WHAT IS NEEDED -
Copy the records below exactly as they are written.

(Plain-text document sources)
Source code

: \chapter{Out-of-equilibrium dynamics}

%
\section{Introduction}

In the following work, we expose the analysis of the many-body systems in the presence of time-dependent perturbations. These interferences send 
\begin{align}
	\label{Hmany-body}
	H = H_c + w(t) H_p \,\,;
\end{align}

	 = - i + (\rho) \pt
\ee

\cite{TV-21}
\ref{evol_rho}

PROBLEM SOLUTION -
Source code

: \chapter{Out-of-equilibrium dynamics}

%
\section{Introduction}

In the following work, we expose the analysis of the many-body systems in the presence of time-dependent perturbations. These interferences send 
\begin{align}
	\label{Hmany-body}
	H = H_c + w(t) H_p \,\,;
\end{align}

	 = - i + (\rho) \pt
\ee

\cite{TV-21}
\ref{evol_rho}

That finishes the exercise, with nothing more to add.